Der rechte Türgriff wird – wie Braunschweig überhaupt – stark durch das Löwenabbild dominiert, vermutlich gibt es hier mehr Löwen als in der Serengeti. Der Löwe ist überall und in allen denkbaren und undenkbaren Zusammenhängen zu sehen. Diese Kombinationen können manchmal so aberwitzig sein, dass es dazu einen eigenen Blogartikel gibt.

Der Herr unterhalb des Löwen ist der Mathematiker Carl Friedrich Gauß, der in Braunschweig aufwuchs und auch nach seinem Studium einige Jahre dort lebte. Obwohl er aus einem eher einfachen Elternhaus stammte, wurde sein Talent rasch erkannt und mit herzoglicher Unterstützung gefördert.

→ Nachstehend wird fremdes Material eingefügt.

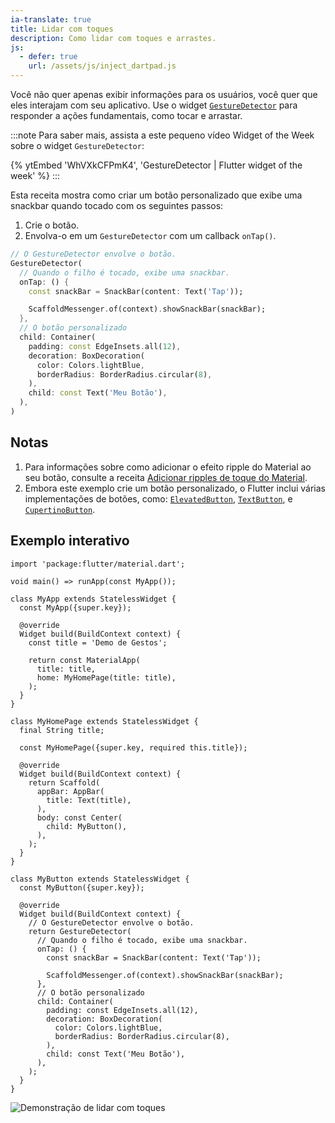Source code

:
 ```yaml
---
ia-translate: true
title: Lidar com toques
description: Como lidar com toques e arrastes.
js:
  - defer: true
    url: /assets/js/inject_dartpad.js
---
```


<?code-excerpt path-base="cookbook/gestures/handling_taps/"?>

Você não quer apenas exibir informações para os usuários, você quer que eles interajam com seu aplicativo. Use o widget [`GestureDetector`][] para responder a ações fundamentais, como tocar e arrastar.

:::note
Para saber mais, assista a este pequeno vídeo Widget of the Week sobre o widget `GestureDetector`:

{% ytEmbed 'WhVXkCFPmK4', 'GestureDetector | Flutter widget of the week' %}
:::

Esta receita mostra como criar um botão personalizado que exibe uma snackbar quando tocado com os seguintes passos:

  1. Crie o botão.
  2. Envolva-o em um `GestureDetector` com um callback `onTap()`.

<?code-excerpt "lib/main.dart (GestureDetector)" replace="/return //g;/^\);$/)/g"?>
```dart
// O GestureDetector envolve o botão.
GestureDetector(
  // Quando o filho é tocado, exibe uma snackbar.
  onTap: () {
    const snackBar = SnackBar(content: Text('Tap'));

    ScaffoldMessenger.of(context).showSnackBar(snackBar);
  },
  // O botão personalizado
  child: Container(
    padding: const EdgeInsets.all(12),
    decoration: BoxDecoration(
      color: Colors.lightBlue,
      borderRadius: BorderRadius.circular(8),
    ),
    child: const Text('Meu Botão'),
  ),
)
```

## Notas

  1. Para informações sobre como adicionar o efeito ripple do Material ao seu botão, consulte a receita [Adicionar ripples de toque do Material][].
  2. Embora este exemplo crie um botão personalizado, o Flutter inclui várias implementações de botões, como: [`ElevatedButton`][], [`TextButton`][], e [`CupertinoButton`][].

## Exemplo interativo

<?code-excerpt "lib/main.dart"?>
```dartpad title="Exemplo prático de tratamento de toques no Flutter no DartPad" run="true"
import 'package:flutter/material.dart';

void main() => runApp(const MyApp());

class MyApp extends StatelessWidget {
  const MyApp({super.key});

  @override
  Widget build(BuildContext context) {
    const title = 'Demo de Gestos';

    return const MaterialApp(
      title: title,
      home: MyHomePage(title: title),
    );
  }
}

class MyHomePage extends StatelessWidget {
  final String title;

  const MyHomePage({super.key, required this.title});

  @override
  Widget build(BuildContext context) {
    return Scaffold(
      appBar: AppBar(
        title: Text(title),
      ),
      body: const Center(
        child: MyButton(),
      ),
    );
  }
}

class MyButton extends StatelessWidget {
  const MyButton({super.key});

  @override
  Widget build(BuildContext context) {
    // O GestureDetector envolve o botão.
    return GestureDetector(
      // Quando o filho é tocado, exibe uma snackbar.
      onTap: () {
        const snackBar = SnackBar(content: Text('Tap'));

        ScaffoldMessenger.of(context).showSnackBar(snackBar);
      },
      // O botão personalizado
      child: Container(
        padding: const EdgeInsets.all(12),
        decoration: BoxDecoration(
          color: Colors.lightBlue,
          borderRadius: BorderRadius.circular(8),
        ),
        child: const Text('Meu Botão'),
      ),
    );
  }
}
```

<noscript>
  <img src="/assets/images/docs/cookbook/handling-taps.gif" alt="Demonstração de lidar com toques" class="site-mobile-screenshot" />
</noscript>

[Adicionar ripples de toque do Material]: /cookbook/gestures/ripples
[`CupertinoButton`]: {{site.api}}/flutter/cupertino/CupertinoButton-class.html
[`TextButton`]: {{site.api}}/flutter/material/TextButton-class.html
[`GestureDetector`]: {{site.api}}/flutter/widgets/GestureDetector-class.html
[`ElevatedButton`]: {{site.api}}/flutter/material/ElevatedButton-class.html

Das Rätsel dieses Türgriffs ist die erhobene rechte Hand, die Wellen rechts daneben könnten Feuer darstellen. Was Beides bedeutet kann ich (noch) nicht sagen, aber dass hier jemand seine Hand ins Feuer legt, ist ja wohl kaum gemeint.

Foto: Andreas Maxbauer

Bleibt noch die rechte Tür des Rathauseingangs. Auf dem linken Türgriff schaut eine Meerkatze zur Eule rechts von ihr. Sie beide spielen eine Hauptrolle in einer der bekanntesten Till-Eulenspiegel-Geschichte. Das tierische Paar wird von mehreren Braunschweiger Bäckereien als Backwerk angeboten und ist auch sonst öfters sichtbar, besonders auf dem Eulenspiegel-Brunnen am Bäckerklint.

Die untere Hälfte nehmen die „ehrlichen Kleiderseller zu Braunschweig“ ein. Dabei handelt es sich um traditionsbewusste Bürger, die 1859  zueinander fanden um für ein noch zu gründendes Braunschweiger Heimatmuseum Gegenstände der Kultur- und Heimatgeschichte zu sammeln. Nachdem das Städtische Museum eröffnet war, wurde die Gesellschaft allmählich zu einer prominent besetzten Stammtischrunde – bis heute, womit die Braunschweiger Kleiderseller einer der ältesten Stammtische Deutschlands sein dürften. Dargestellt werden sie hier auf dem Kleiderseller Weg, ihrem gemeinsamen wöchentlichen Spaziergang zu einer Schenke nahe Riddagshausen.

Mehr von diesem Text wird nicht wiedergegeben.